What you will do ▸
Beginning at the top of the data below, restate every line word for word until the line containing "会计科目是对会计要素的分类。" has been included, and omit the pictures.

Rendered images with source text ▸
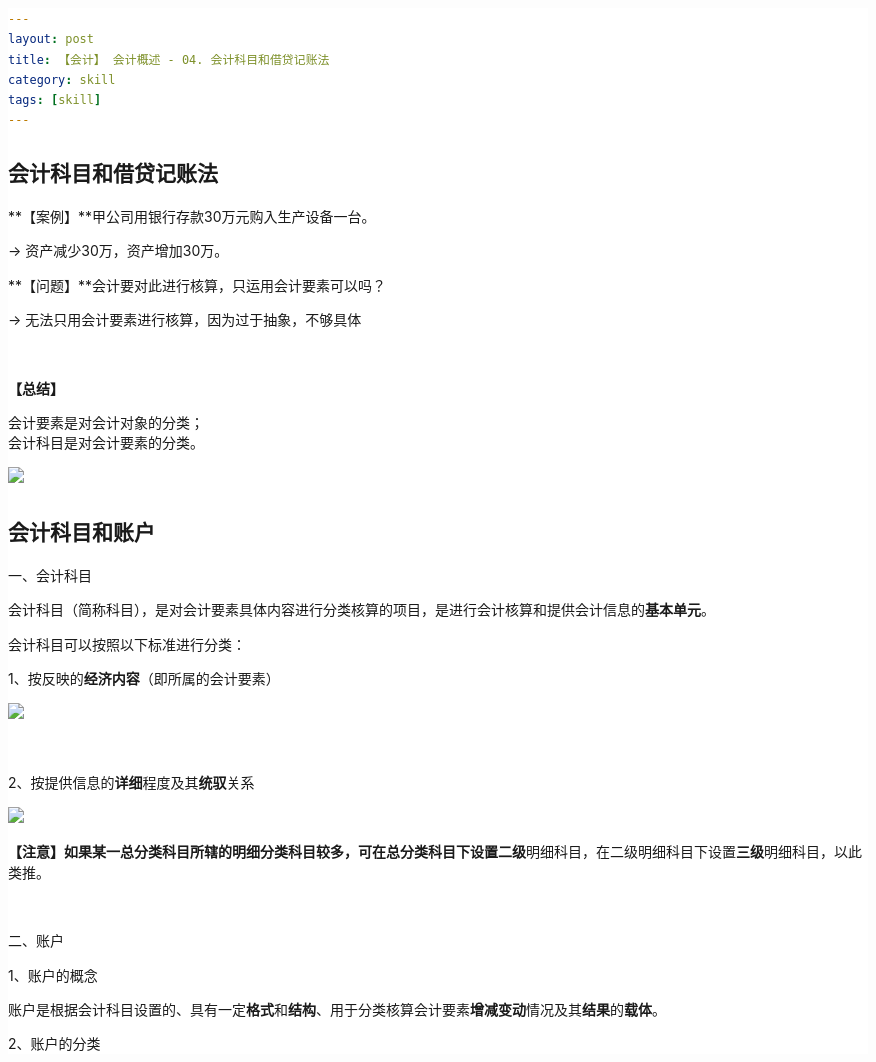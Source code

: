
 ```yaml
---
layout: post
title: 【会计】 会计概述 - 04. 会计科目和借贷记账法
category: skill
tags: [skill]
---
```


## 会计科目和借贷记账法

**【案例】**甲公司用银行存款30万元购入生产设备一台。

→ 资产减少30万，资产增加30万。

**【问题】**会计要对此进行核算，只运用会计要素可以吗？

→ 无法只用会计要素进行核算，因为过于抽象，不够具体

<br>

**【总结】**

会计要素是对会计对象的分类；<br>
会计科目是对会计要素的分类。

![](http://www.hauchenglee.com/assets/images/skill/accounting/one/会计科目.png)

## 会计科目和账户

一、会计科目

会计科目（简称科目），是对会计要素具体内容进行分类核算的项目，是进行会计核算和提供会计信息的**基本单元**。

会计科目可以按照以下标准进行分类：

1、按反映的**经济内容**（即所属的会计要素）

![](http://www.hauchenglee.com/assets/images/skill/accounting/one/会计科目分类1.png)

<br>

2、按提供信息的**详细**程度及其**统驭**关系

![](http://www.hauchenglee.com/assets/images/skill/accounting/one/会计科目分类2.png)

**【注意】**如果某一总分类科目所辖的明细分类科目较多，可在总分类科目下设置**二级**明细科目，在二级明细科目下设置**三级**明细科目，以此类推。

<br>

二、账户

1、账户的概念

账户是根据会计科目设置的、具有一定**格式**和**结构**、用于分类核算会计要素**增减变动**情况及其**结果**的**载体**。

2、账户的分类
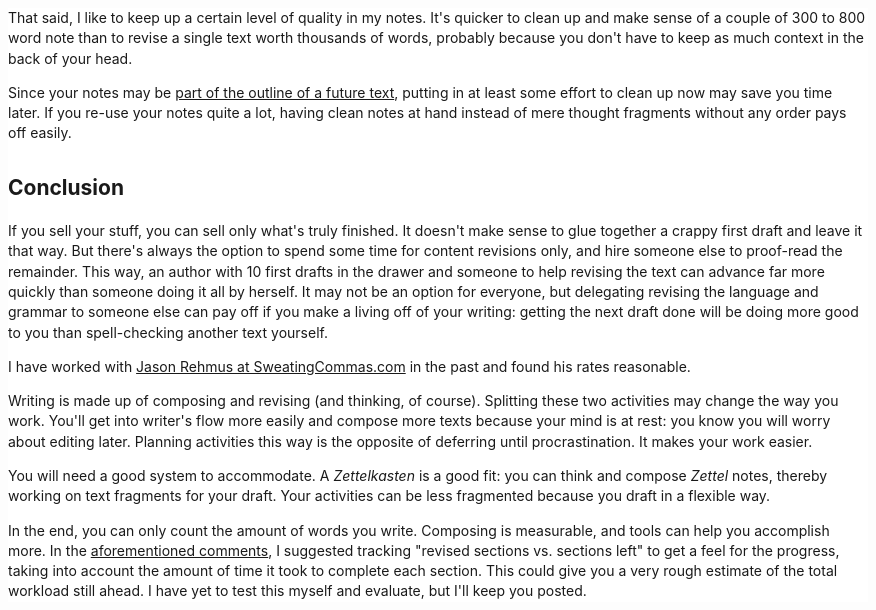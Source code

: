 That said, I like to keep up a certain level of quality in my notes. It's quicker to clean up and make sense of a couple of 300 to 800 word note than to revise a single text worth thousands of words, probably because you don't have to keep as much context in the back of your head.

Since your notes may be [part of the outline of a future text][zkdraft], putting in at least some effort to clean up now may save you time later. If you re-use your notes quite a lot, having clean notes at hand instead of mere thought fragments without any order pays off easily. 

[ease]: /posts/2013/11/ease-into-writing
[zkdraft]: /posts/2014/05/how-i-use-outlines-to-write-any-text/
[zkmemory]: /posts/2013/11/extend-your-mind-and-memory-with-a-zettelkasten/
[writethink]: /posts/2013/06/zettelkasten-improves-thinking-writing
[pareto]: http://en.wikipedia.org/wiki/Pareto_principle
[wordcounter]: http://www.wordcounterapp.com

## Conclusion

If you sell your stuff, you can sell only what's truly finished. It doesn't make sense to glue together a crappy first draft and leave it that way. But there's always the option to spend some time for content revisions only, and hire someone else to proof-read the remainder. This way, an author with 10 first drafts in the drawer and someone to help revising the text can advance far more quickly than someone doing it all by herself. It may not be an option for everyone, but delegating revising the language and grammar to someone else can pay off if you make a living off of your writing:  getting the next draft done will be doing more good to you than spell-checking another text yourself.

I have worked with [Jason Rehmus at SweatingCommas.com](http://sweatingcommas.com/) in the past and found his rates reasonable.

Writing is made up of composing and revising (and thinking, of course). Splitting these two activities may change the way you work. You'll get into writer's flow more easily and compose more texts because your mind is at rest: you know you will worry about editing later. Planning activities this way is the opposite of deferring until procrastination. It makes your work easier.

You will need a good system to accommodate. A _Zettelkasten_ is a good fit: you can think and compose _Zettel_ notes, thereby working on text fragments for your draft. Your activities can be less fragmented because you draft in a flexible way.

In the end, you can only count the amount of words you write. Composing is measurable, and tools can help you accomplish more. In the [aforementioned comments][cccomments], I suggested tracking "revised sections vs. sections left" to get a feel for the progress, taking into account the amount of time it took to complete each section. This could give you a very rough estimate of the total workload still ahead. I have yet to test this myself and evaluate, but I'll keep you posted.


[writid]: /posts/2014/07/identity-schedule-serious-writing/
[cccomments]: http://christiantietze.de/posts/2014/07/identity-schedule-serious-writing/#comment-1467255665
[^vanwaes2003writ]: Luuk Van Waes and Peter Jan Schellens (2003):  _Writing profiles. the effect of the writing mode on pausing and revision patterns of experienced writers_, Journal of Pragmatics 6, 2003, Vol. 35, S. 829 - 853. Also see ["Typing vs. Longhand: Does it Affect Your Writing?"](http://blog.liviablackburne.com/2011/01/typing-vs-longhand-does-it-affect-your.html)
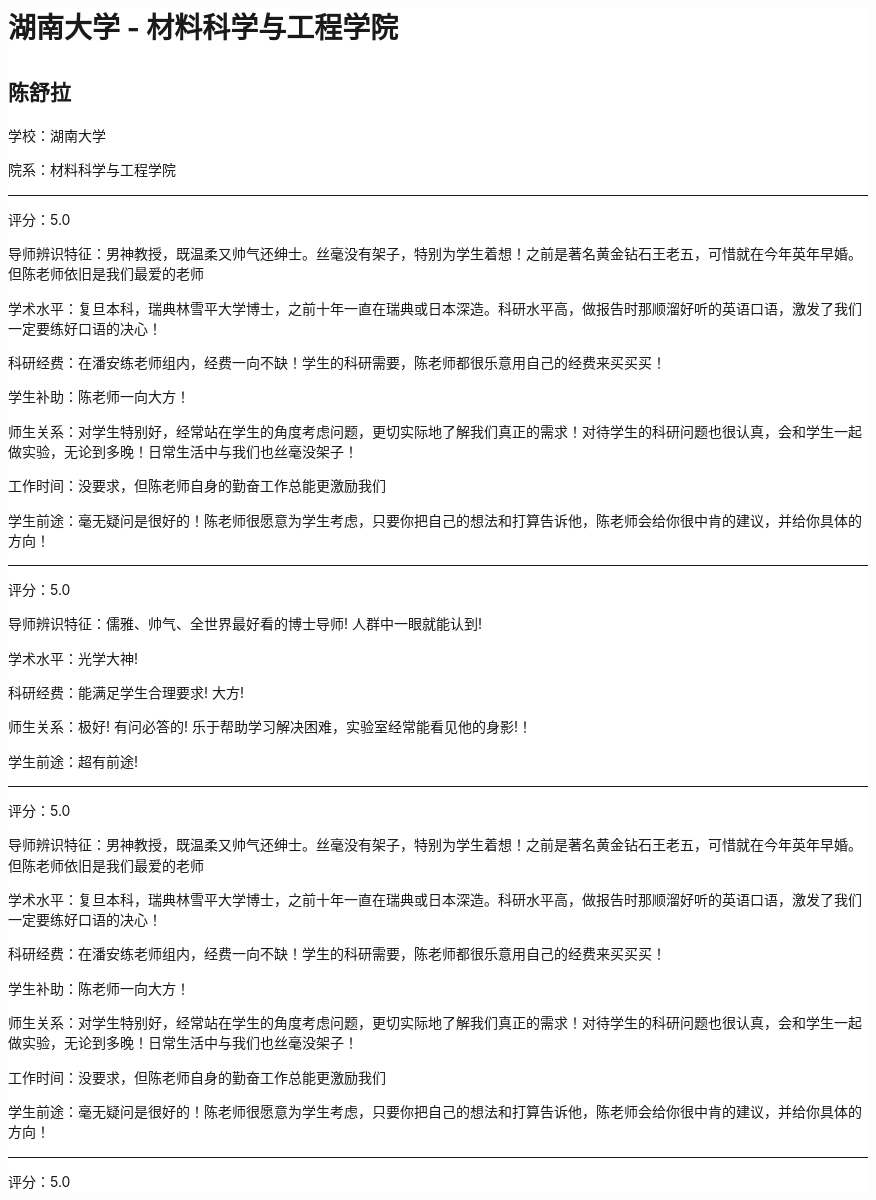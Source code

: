 # 湖南大学 - 材料科学与工程学院

## 陈舒拉

学校：湖南大学

院系：材料科学与工程学院

* * *

评分：5.0

导师辨识特征：男神教授，既温柔又帅气还绅士。丝毫没有架子，特别为学生着想！之前是著名黄金钻石王老五，可惜就在今年英年早婚。但陈老师依旧是我们最爱的老师

学术水平：复旦本科，瑞典林雪平大学博士，之前十年一直在瑞典或日本深造。科研水平高，做报告时那顺溜好听的英语口语，激发了我们一定要练好口语的决心！

科研经费：在潘安练老师组内，经费一向不缺！学生的科研需要，陈老师都很乐意用自己的经费来买买买！

学生补助：陈老师一向大方！

师生关系：对学生特别好，经常站在学生的角度考虑问题，更切实际地了解我们真正的需求！对待学生的科研问题也很认真，会和学生一起做实验，无论到多晚！日常生活中与我们也丝毫没架子！

工作时间：没要求，但陈老师自身的勤奋工作总能更激励我们

学生前途：毫无疑问是很好的！陈老师很愿意为学生考虑，只要你把自己的想法和打算告诉他，陈老师会给你很中肯的建议，并给你具体的方向！

* * *

评分：5.0

导师辨识特征：儒雅、帅气、全世界最好看的博士导师! 人群中一眼就能认到!

学术水平：光学大神!

科研经费：能满足学生合理要求! 大方!

师生关系：极好! 有问必答的! 乐于帮助学习解决困难，实验室经常能看见他的身影!！

学生前途：超有前途!

* * *

评分：5.0

导师辨识特征：男神教授，既温柔又帅气还绅士。丝毫没有架子，特别为学生着想！之前是著名黄金钻石王老五，可惜就在今年英年早婚。但陈老师依旧是我们最爱的老师

学术水平：复旦本科，瑞典林雪平大学博士，之前十年一直在瑞典或日本深造。科研水平高，做报告时那顺溜好听的英语口语，激发了我们一定要练好口语的决心！

科研经费：在潘安练老师组内，经费一向不缺！学生的科研需要，陈老师都很乐意用自己的经费来买买买！

学生补助：陈老师一向大方！

师生关系：对学生特别好，经常站在学生的角度考虑问题，更切实际地了解我们真正的需求！对待学生的科研问题也很认真，会和学生一起做实验，无论到多晚！日常生活中与我们也丝毫没架子！

工作时间：没要求，但陈老师自身的勤奋工作总能更激励我们

学生前途：毫无疑问是很好的！陈老师很愿意为学生考虑，只要你把自己的想法和打算告诉他，陈老师会给你很中肯的建议，并给你具体的方向！

* * *

评分：5.0
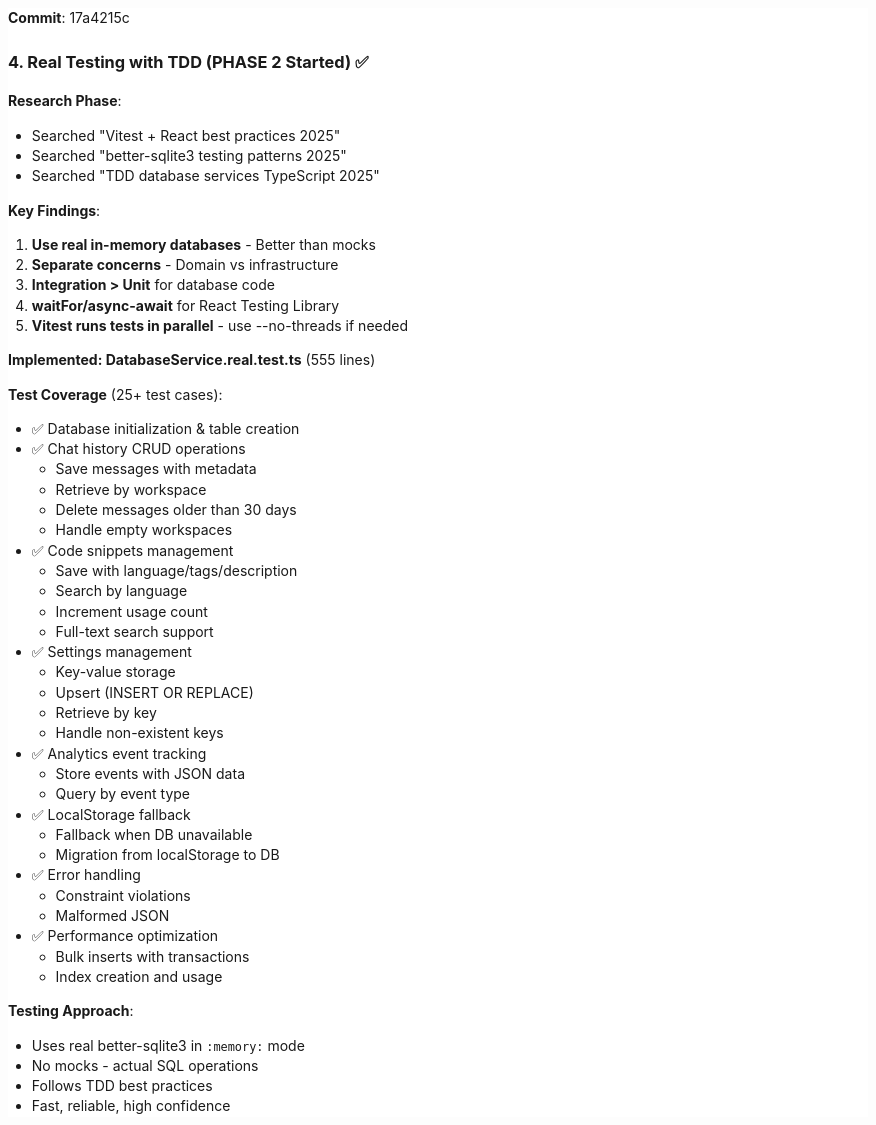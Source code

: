 **Commit**: 17a4215c

### 4. Real Testing with TDD (PHASE 2 Started) ✅

**Research Phase**:
- Searched "Vitest + React best practices 2025"
- Searched "better-sqlite3 testing patterns 2025"
- Searched "TDD database services TypeScript 2025"

**Key Findings**:
1. **Use real in-memory databases** - Better than mocks
2. **Separate concerns** - Domain vs infrastructure
3. **Integration > Unit** for database code
4. **waitFor/async-await** for React Testing Library
5. **Vitest runs tests in parallel** - use --no-threads if needed

**Implemented: DatabaseService.real.test.ts** (555 lines)

**Test Coverage** (25+ test cases):
- ✅ Database initialization & table creation
- ✅ Chat history CRUD operations
  - Save messages with metadata
  - Retrieve by workspace
  - Delete messages older than 30 days
  - Handle empty workspaces
- ✅ Code snippets management
  - Save with language/tags/description
  - Search by language
  - Increment usage count
  - Full-text search support
- ✅ Settings management
  - Key-value storage
  - Upsert (INSERT OR REPLACE)
  - Retrieve by key
  - Handle non-existent keys
- ✅ Analytics event tracking
  - Store events with JSON data
  - Query by event type
- ✅ LocalStorage fallback
  - Fallback when DB unavailable
  - Migration from localStorage to DB
- ✅ Error handling
  - Constraint violations
  - Malformed JSON
- ✅ Performance optimization
  - Bulk inserts with transactions
  - Index creation and usage

**Testing Approach**:
- Uses real better-sqlite3 in `:memory:` mode
- No mocks - actual SQL operations
- Follows TDD best practices
- Fast, reliable, high confidence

Exercise result ▸
Source code

:
 ```yaml
---
layout: post
title: 【会计】 会计概述 - 04. 会计科目和借贷记账法
category: skill
tags: [skill]
---
```


## 会计科目和借贷记账法

**【案例】**甲公司用银行存款30万元购入生产设备一台。

→ 资产减少30万，资产增加30万。

**【问题】**会计要对此进行核算，只运用会计要素可以吗？

→ 无法只用会计要素进行核算，因为过于抽象，不够具体

<br>

**【总结】**

会计要素是对会计对象的分类；<br>
会计科目是对会计要素的分类。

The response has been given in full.